John TravoltaはTV画面の将軍が敬礼すると、TVに向って敬礼します。ヴィエトナム戦争時代に将軍の下で闘っていたそうで、軍人の階級意識が抜けないことを示しているのでしょう。そういう意味では、映画の終り頃に将軍への態度を変えるところが面白い。

John Travoltaは「あんたの娘は七年前に死んだのだ。殺したのはあんただ」と将軍を責めます。これは正しい。しかし、一介の軍犯罪捜査官が副大統領候補になるような将軍を軍法会議にかけられるものでしょうか?大統領を新聞記者が退任に追い込んだ例はありますが、あれは軍内部ではありません。'A Few Good Men'『ア・フュー・グッドメン』では大佐を引きずり出して有罪に追い込みますが、あれはチームで攻めていました。John Travoltaは一人で将軍に会って「あんたを軍法会議にかける」などと云っちゃうのですが、そこでズドンと一発見舞われたらお仕舞いだったでしょうに。

Madeleine Stoweにも見せ場が用意されています。昔「将軍の娘」を強姦したと思われる兵士に証拠物件(精液のついたパンティ)を見せ、「最近の科学の進歩は凄いわね。DNA鑑定よ。分るでしょ?」とか云って、兵士から告白を引き出します。「ありがと。じゃあね」と去り際に「証拠物件」をゴミ箱に捨てるので、兵士が目を白黒させると、「あ、これ30分前に買ったものなの。バイ!」と背を向けます。なかなかやります。

しかし、Madeleine Stoweはどうにもふやけた感じで、捜査官らしい鋭さがありません。'The Last of the Mohicans'『ラスト・オブ・モヒカン』の時は良かったのですが。余談ですが、『ラスト・オブ・モヒカン』は、出て来る誰もが良かった。

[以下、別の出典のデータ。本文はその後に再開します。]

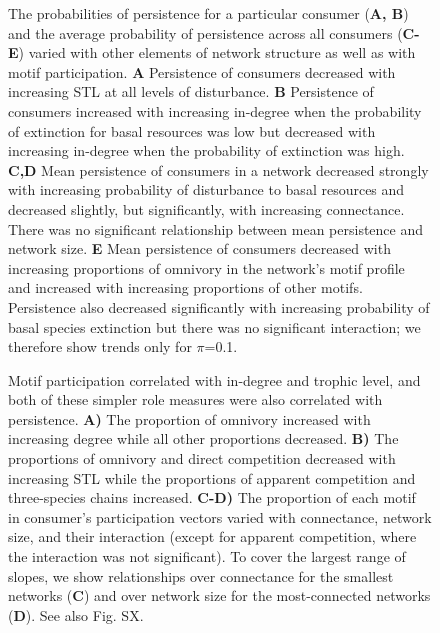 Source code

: \documentclass[12pt]{article}
\begin{document}
\begin{spacing}{2.0}
    \begin{figure}[ht!]
        \centering
        \caption{The probabilities of persistence for a particular consumer (\textbf{A, B}) and the average probability of persistence across all consumers (\textbf{C-E}) varied with other elements of network structure as well as with motif participation.
        \textbf{A} Persistence of consumers decreased with increasing STL at all levels of disturbance.
        \textbf{B} Persistence of consumers increased with increasing in-degree when the probability of extinction for basal resources was low but decreased with increasing in-degree when the probability of extinction was high.
        \textbf{C,D} Mean persistence of consumers in a network decreased strongly with increasing probability of disturbance to basal resources and decreased slightly, but significantly, with increasing connectance. There was no significant relationship between mean persistence and network size.
        \textbf{E} Mean persistence of consumers decreased with increasing proportions of omnivory in the network's motif profile and increased with increasing proportions of other motifs. Persistence also decreased significantly with increasing probability of basal species extinction but there was no significant interaction; we therefore show trends only for $\pi$=0.1.}
        \label{fig:lm_CS}
    \end{figure}

    \begin{figure}[hb!]
        \centering
        \caption{Motif participation correlated with in-degree and trophic level, and both of these simpler role measures were also correlated with persistence. \textbf{A)} The proportion of omnivory increased with increasing degree while all other proportions decreased. \textbf{B)} The proportions of omnivory and direct competition decreased with increasing STL while the proportions of apparent competition and three-species chains increased. \textbf{C-D)} The proportion of each motif in consumer's participation vectors varied with connectance, network size, and their interaction (except for apparent competition, where the interaction was not significant). To cover the largest range of slopes, we show relationships over connectance for the smallest networks (\textbf{C}) and over network size for the most-connected networks (\textbf{D}). See also Fig. SX. }
        \label{fig:motifs_vs_TL_and_deg}
    \end{figure}        




\end{spacing}
\end{document}
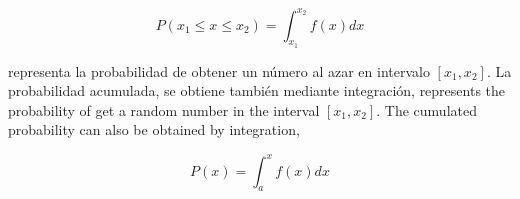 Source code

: \begin{equation*}
P(x_1 \leqslant x \leqslant x_2) = \int_{x_1}^{x_2}f(x)dx
\end{equation*}

\begin{paracol}{2}
\noindent representa la probabilidad de obtener un número al azar en intervalo $[x_1,x_2]$. 
La probabilidad acumulada, se obtiene también mediante integración,
\switchcolumn
\noindent represents the probability of get a random number in the interval $[x_1,x_2]$. The cumulated probability can also be obtained by integration,
\end{paracol} 

\begin{equation*}
P(x) = \int_a^xf(x)dx
\end{equation*}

インディアン達でさえも素晴らしかった。撮影も満点。ああいう映画が観たいですねえ。

蛇足ですが、'Kiss the Girls'『コレクター』、'Mission:Impossible'『ミッション:インポッシブル』、'Bone Collector'『ボーン・コレクター』、'Charlie's Angels'『チャーリーズ・エンジェル』に共通する、こういう結末はもううんざりです(解る人には解る)。